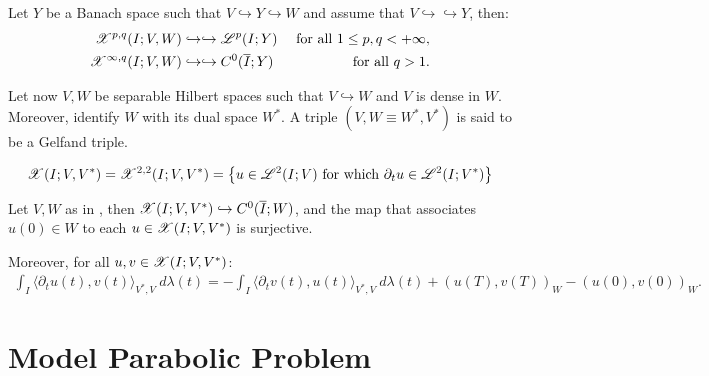 \begin{theorem}
    Let $Y$ be a Banach space such that $V \hookrightarrow Y \hookrightarrow W$ and assume that $V \hookrightarrow \hookrightarrow Y$, then:
    \begin{align}
        \mathscr{X}^{p, q}(I; V, W) &\hookrightarrow \hookrightarrow \mathscr{L}^{p}(I; Y) &\text{ for all } 1 \leq p, q < +\infty,\\
        \mathscr{X}^{\infty, q}(I; V, W) &\hookrightarrow \hookrightarrow C^0(\overline{I}; Y) &\text{ for all } q > 1.
    \end{align}
\end{theorem}

\begin{definition} \label{definition:gelfand}
    Let now $V, W$ be separable Hilbert spaces such that $V \hookrightarrow W$ and $V$ is dense in $W$. Moreover, identify $W$ with its dual space $W^*$. A triple $\left( V, W \equiv W^*, V^* \right)$ is said to be a Gelfand triple.
\end{definition}

\begin{definition}[$\SpaceX(I; V, V^*)$] \label{definition:x}
    \begin{align}
        \mathscr{X}(I; V, V^*) = \mathscr{X}^{2, 2}(I; V, V^*) = \left\{ u \in \mathscr{L}^{2}(I; V) \text{ for which } \partial_t u \in \mathscr{L}^{2}(I; V^*) \right\}
    \end{align}
\end{definition}

\begin{theorem}
    Let $V, W$ as in , then \newline \nobreak $\mathscr{X}(I; V, V^*) \hookrightarrow C^0(\overline{I};W)$, and the map that associates $u(0) \in W$ to each $u \in \mathscr{X}(I; V, V^*)$ is surjective.

    Moreover, for all $u, v \in \mathscr{X}(I; V, V^*)$:
    \begin{align}
        \int_I \langle \partial_t u(t), v(t) \rangle_{V^*, V} ~ d \lambda(t) = - \int_I \langle \partial_t v(t), u(t) \rangle_{V^*, V} ~ d \lambda(t) + \left( u(T), v(T) \right)_W - \left( u(0), v(0) \right)_W.
    \end{align}
\end{theorem}

\newpage
\section{Model Parabolic Problem}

--- --- ---

WHAT THE TASK REQUIRES:
Everything in the entries above should be written out again exactly, except the images.

ANSWER BOX:
 \begin{theorem}
    Let $Y$ be a Banach space such that $V \hookrightarrow Y \hookrightarrow W$ and assume that $V \hookrightarrow \hookrightarrow Y$, then:
    \begin{align}
        \mathscr{X}^{p, q}(I; V, W) &\hookrightarrow \hookrightarrow \mathscr{L}^{p}(I; Y) &\text{ for all } 1 \leq p, q < +\infty,\\
        \mathscr{X}^{\infty, q}(I; V, W) &\hookrightarrow \hookrightarrow C^0(\overline{I}; Y) &\text{ for all } q > 1.
    \end{align}
\end{theorem}

\begin{definition} \label{definition:gelfand}
    Let now $V, W$ be separable Hilbert spaces such that $V \hookrightarrow W$ and $V$ is dense in $W$. Moreover, identify $W$ with its dual space $W^*$. A triple $\left( V, W \equiv W^*, V^* \right)$ is said to be a Gelfand triple.
\end{definition}

\begin{definition}[$\SpaceX(I; V, V^*)$] \label{definition:x}
    \begin{align}
        \mathscr{X}(I; V, V^*) = \mathscr{X}^{2, 2}(I; V, V^*) = \left\{ u \in \mathscr{L}^{2}(I; V) \text{ for which } \partial_t u \in \mathscr{L}^{2}(I; V^*) \right\}
    \end{align}
\end{definition}

\begin{theorem}
    Let $V, W$ as in , then \newline \nobreak $\mathscr{X}(I; V, V^*) \hookrightarrow C^0(\overline{I};W)$, and the map that associates $u(0) \in W$ to each $u \in \mathscr{X}(I; V, V^*)$ is surjective.

    Moreover, for all $u, v \in \mathscr{X}(I; V, V^*)$:
    \begin{align}
        \int_I \langle \partial_t u(t), v(t) \rangle_{V^*, V} ~ d \lambda(t) = - \int_I \langle \partial_t v(t), u(t) \rangle_{V^*, V} ~ d \lambda(t) + \left( u(T), v(T) \right)_W - \left( u(0), v(0) \right)_W.
    \end{align}
\end{theorem}

\newpage
\section{Model Parabolic Problem}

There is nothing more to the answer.